Hükmü, davalı Av. … kendi adına asaleten davalılar … ve … adına vekaleten temyiz etmiştir.
Paydaşlığın (ortaklığın) giderilmesi davaları, paylı mülkiyet veya elbirliği mülkiyetine konu taşınır veya taşınmaz mallarda paydaşlar (ortaklar) arasında mevcut birlikte mülkiyet ilişkisini sona erdirip ferdi mülkiyete geçmeyi sağlayan, iki taraflı, tarafları için benzer sonuçlar doğuran davalardır.
Paydaşlığın giderilmesi davasını paydaşlardan biri veya birkaçı diğer paydaşlara karşı açar. 6100 sayılı Hukuk Muhakemeleri Kanununun 27. maddesi uyarınca davada bütün paydaşların yer alması zorunludur.

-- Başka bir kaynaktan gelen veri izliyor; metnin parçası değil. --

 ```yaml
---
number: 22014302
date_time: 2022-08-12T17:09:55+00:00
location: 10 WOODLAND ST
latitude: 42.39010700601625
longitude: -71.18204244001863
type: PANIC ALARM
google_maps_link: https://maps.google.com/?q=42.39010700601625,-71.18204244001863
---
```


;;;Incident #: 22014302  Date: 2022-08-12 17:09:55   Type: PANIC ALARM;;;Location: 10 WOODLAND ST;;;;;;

Taraf teşkili kamu düzenine ilişkin olup re’sen yargılamanın her aşamasında gözönünde bulundurulması gerekir.
Dava konusu taşınmazların UYAP sistemi üzerinden yapılan güncel sorgulamasına göre 29.03.2016 tarihinde satış suretiyle hisse sahibi olan … ve 19.12.2016 tarihinde satış suretiyle hisse sahibi olan… davaya dahil edilmemiştir.
Öte yandan davalılardan “…” isminin, tapu kaydında “…” şeklinde yazılı olduğu, her iki isim için T.C. kimlik numaralarının aynı olduğu, …’a ait dosya içerisinde bulunan nüfus kaydına göre olaylar ve tarihler bölümünde “Ölüm: Bilinmeyen” şeklinde yazılı olduğu anlaşılmakla, mahkemece adı geçen davalının kimliği araştırılmalıdır.

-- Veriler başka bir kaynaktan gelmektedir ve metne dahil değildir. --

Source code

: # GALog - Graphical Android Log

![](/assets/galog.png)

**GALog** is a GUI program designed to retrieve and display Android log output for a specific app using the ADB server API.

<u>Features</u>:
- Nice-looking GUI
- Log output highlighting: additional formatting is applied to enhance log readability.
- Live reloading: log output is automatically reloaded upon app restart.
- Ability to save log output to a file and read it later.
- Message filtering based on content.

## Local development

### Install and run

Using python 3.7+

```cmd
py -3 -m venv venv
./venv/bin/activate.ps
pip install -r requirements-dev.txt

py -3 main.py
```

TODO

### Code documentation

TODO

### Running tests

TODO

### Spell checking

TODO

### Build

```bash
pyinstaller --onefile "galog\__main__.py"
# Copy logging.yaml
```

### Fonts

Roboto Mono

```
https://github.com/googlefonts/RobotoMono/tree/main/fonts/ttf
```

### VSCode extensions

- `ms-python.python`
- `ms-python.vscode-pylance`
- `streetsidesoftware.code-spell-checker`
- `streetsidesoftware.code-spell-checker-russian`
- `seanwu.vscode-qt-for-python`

Açıklanan nedenlerle, mahkemece taraf teşkili usulüne uygun bir şekilde sağlanmadan davanın esası hakkında karar verilmesi doğru görülmemiş, hükmün bu nedenle bozulması gerekmiştir
SONUÇ: Yukarıda açıklanan nedenlerle bir kısım davalılar vekili Av. …’in temyiz itirazlarının kabulü ile hükmün BOZULMASINA, peşin yatırılan harcın istek halinde yatırana iadesine, 10.01.2019 tarihinde oybirliğiyle karar verildi.